Malkin Holdings, the management team of The Empire State Building, are already among the greenest in the commercial property sector thanks to the massive investment they have made in energy efficient retrofitting. Now, CEO Tony Malkin is now upping the ante with a commitment to buy the landmark building’s energy from renewable sources.
To achieve this, the Empire State Building will purchase 55 million kilowatt-hours worth of Renewable Energy Certificates annually — enough to cover its yearly electricity consumption – from Green Mountain Energy, a renewable power and carbon offset retailer. The certificates are sourced through NRG’s wind power facilities. Tony Malkin believes the move will deliver a competitive advantage in attracting the best credit tenants at the best rents.
Renewable energy certificates are non-tangible assets representing the environmental, social, and other non-power qualities of renewable electricity generation. One R.E.C. is created for every 1,000 kilowatt-hours of renewable power generated, and the certificates can be sold with, or in some cases separately, from the power.

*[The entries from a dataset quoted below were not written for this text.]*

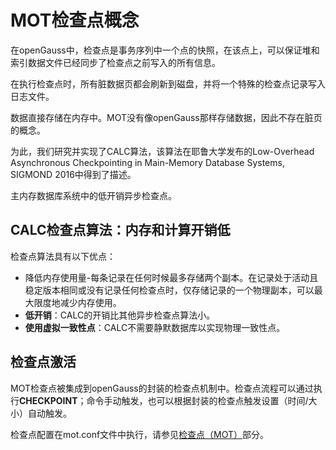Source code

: # MOT检查点概念<a name="ZH-CN_TOPIC_0280525165"></a>

在openGauss中，检查点是事务序列中一个点的快照，在该点上，可以保证堆和索引数据文件已经同步了检查点之前写入的所有信息。

在执行检查点时，所有脏数据页都会刷新到磁盘，并将一个特殊的检查点记录写入日志文件。

数据直接存储在内存中。MOT没有像openGauss那样存储数据，因此不存在脏页的概念。

为此，我们研究并实现了CALC算法，该算法在耶鲁大学发布的Low-Overhead Asynchronous Checkpointing in Main-Memory Database Systems, SIGMOND 2016中得到了描述。

主内存数据库系统中的低开销异步检查点。

## CALC检查点算法：内存和计算开销低<a name="section5525712"></a>

检查点算法具有以下优点：

-   降低内存使用量-每条记录在任何时候最多存储两个副本。在记录处于活动且稳定版本相同或没有记录任何检查点时，仅存储记录的一个物理副本，可以最大限度地减少内存使用。
-   **低开销**：CALC的开销比其他异步检查点算法小。
-   **使用虚拟一致性点**：CALC不需要静默数据库以实现物理一致性点。

## 检查点激活<a name="section49731412"></a>

MOT检查点被集成到openGauss的封装的检查点机制中。检查点流程可以通过执行**CHECKPOINT**；命令手动触发，也可以根据封装的检查点触发设置（时间/大小）自动触发。

检查点配置在mot.conf文件中执行，请参见[检查点（MOT）](MOT配置.md#section8719101152712)部分。
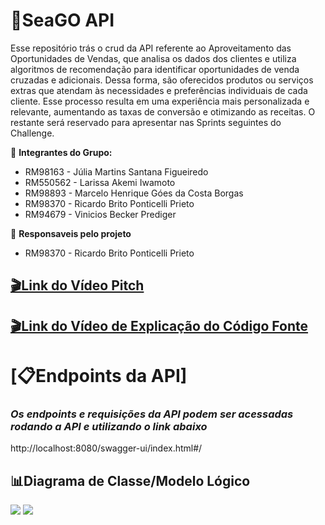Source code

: # 🌊SeaGO API #
Esse repositório trás o crud da API referente ao Aproveitamento das Oportunidades de Vendas, que analisa os dados dos clientes e utiliza algoritmos de recomendação para identificar oportunidades de venda cruzadas e adicionais. Dessa forma, são oferecidos produtos ou serviços extras que atendam às necessidades e preferências individuais de cada cliente. Esse processo resulta em uma experiência mais personalizada e relevante, aumentando as taxas de conversão e otimizando as receitas.
O restante será reservado para apresentar nas Sprints seguintes do Challenge.

👥 **Integrantes do Grupo:**

- RM98163 - Júlia Martins Santana Figueiredo
- RM550562 - Larissa Akemi Iwamoto
- RM98893 - Marcelo Henrique Góes da Costa Borgas
- RM98370 - Ricardo Brito Ponticelli Prieto
- RM94679 - Vinicios Becker Prediger

👤 **Responsaveis pelo projeto**

- RM98370 - Ricardo Brito Ponticelli Prieto

## [🎬Link do Vídeo Pitch]() ##

## [🎬Link do Vídeo de Explicação do Código Fonte]() ##

# [📋Endpoints da API] #

### *Os endpoints e requisições da API podem ser acessadas rodando a API e utilizando o link abaixo* ###
http://localhost:8080/swagger-ui/index.html#/


## 📊Diagrama de Classe/Modelo Lógico 
<img src="./diagramas/diagrama de classes.png">
<img src="./diagramas/diagrama modelo logico.png">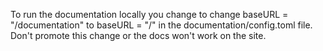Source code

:To run the documentation locally you change to change
baseURL = "/documentation" to baseURL = "/"
in the documentation/config.toml file. 
Don't promote this change or the docs won't work on the site. 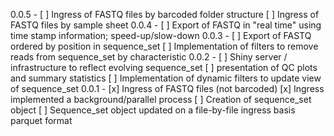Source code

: 0.0.5 -
  [ ] Ingress of FASTQ files by barcoded folder structure
  [ ] Ingress of FASTQ files by sample sheet
0.0.4 -
  [ ] Export of FASTQ in "real time" using time stamp information; speed-up/slow-down
0.0.3 -
  [ ] Export of FASTQ ordered by position in sequence_set 
  [ ] Implementation of filters to remove reads from sequence_set by characteristic
0.0.2 -
  [ ] Shiny server / infrastructure to reflect evolving sequence_set
  [ ] presentation of QC plots and summary statistics
  [ ] Implementation of dynamic filters to update view of sequence_set
0.0.1 -
  [x] Ingress of FASTQ files (not barcoded)
  [x] Ingress implemented a background/parallel process
  [ ] Creation of sequence_set object
  [ ] Sequence_set object updated on a file-by-file ingress basis
    parquet format
  
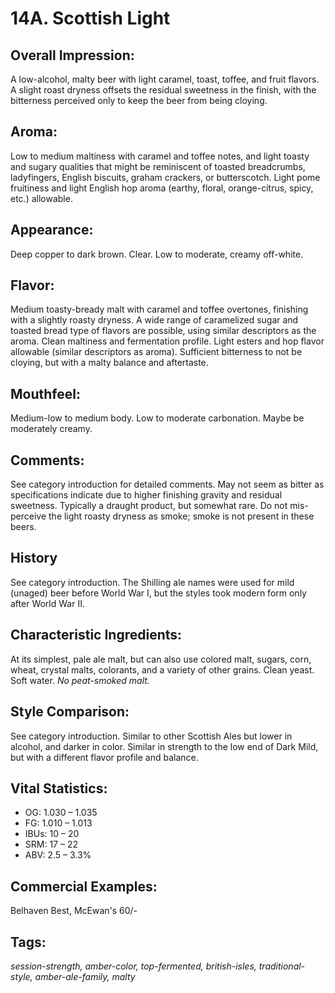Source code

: # 14A. Scottish Light

## Overall Impression: 

A low-alcohol, malty beer with light caramel, toast, toffee, and fruit flavors. A slight roast dryness offsets the residual sweetness in the finish, with the bitterness perceived only to keep the beer from being cloying. 

## Aroma: 

Low to medium maltiness with caramel and toffee notes, and light toasty and sugary qualities that might be reminiscent of toasted breadcrumbs, ladyfingers, English biscuits, graham crackers, or butterscotch. Light pome fruitiness and light English hop aroma (earthy, floral, orange-citrus, spicy, etc.) allowable.

## Appearance: 

Deep copper to dark brown. Clear. Low to moderate, creamy off-white.

## Flavor: 

Medium toasty-bready malt with caramel and toffee overtones, finishing with a slightly roasty dryness. A wide range of caramelized sugar and toasted bread type of flavors are possible, using similar descriptors as the aroma. Clean maltiness and fermentation profile. Light esters and hop flavor allowable (similar descriptors as aroma). Sufficient bitterness to not be cloying, but with a malty balance and aftertaste.

## Mouthfeel: 

Medium-low to medium body. Low to moderate carbonation. Maybe be moderately creamy.

## Comments: 

See category introduction for detailed comments. May not seem as bitter as specifications indicate due to higher finishing gravity and residual sweetness. Typically a draught product, but somewhat rare. Do not mis-perceive the light roasty dryness as smoke; smoke is not present in these beers.

## History 

See category introduction. The Shilling ale names were used for mild (unaged) beer before World War I, but the styles took modern form only after World War II. 

## Characteristic Ingredients: 

At its simplest, pale ale malt, but can also use colored malt, sugars, corn, wheat, crystal malts, colorants, and a variety of other grains. Clean yeast. Soft water. _No peat-smoked malt._ 

## Style Comparison: 

See category introduction. Similar to other Scottish Ales but lower in alcohol, and darker in color. Similar in strength to the low end of Dark Mild, but with a different flavor profile and balance.

## Vital Statistics:	

- OG:	1.030 – 1.035
- FG:	1.010 – 1.013
- IBUs:	10 – 20	
- SRM:	17 – 22	
- ABV:	2.5 – 3.3%

## Commercial Examples: 

Belhaven Best, McEwan's 60/-

## Tags: 
_session-strength, amber-color, top-fermented, british-isles, traditional-style, amber-ale-family, malty_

There is some scepticism around R.E.C. sales, notably around their use as a bit of greenwash. The Utility Reform Network, a California consumer advocacy organization, suggests there are two scenarios where R.E.C. sales do make a difference:
(1) The R.E.C.’s are sold under a long-term contract and this long-term contract allows a new renewable generation facility to receive financing and achieve commercial operations. In this case, the long-term R.E.C. deal provides critical revenues that enable the project to be financed.
(2) The R.E.C.’s are sold by a facility with high operational costs and the facility would shut down without future R.E.C. revenues. It is possible that some high-cost biomass plants could meet this criterion if their fuel costs are significant and they lack a sufficiently lucrative energy off-take agreement. The key question is whether the facility is likely to continue to operate based only on energy market revenues (without any R.E.C. sales). In the case of an existing wind project, there is no chance that a R.E.C. deal makes a difference because the operational costs are low and most wind projects receive lucrative federal tax credits based on production over the first 10 years. Once a wind project is online, the facility will continue to operate with or without a R.E.C. deal.
What’s clear is that The Empire State Building’s R.E.C. outlay is significant: it will more than double the amount of renewable power that any other commercial customer in New York City is currently buying.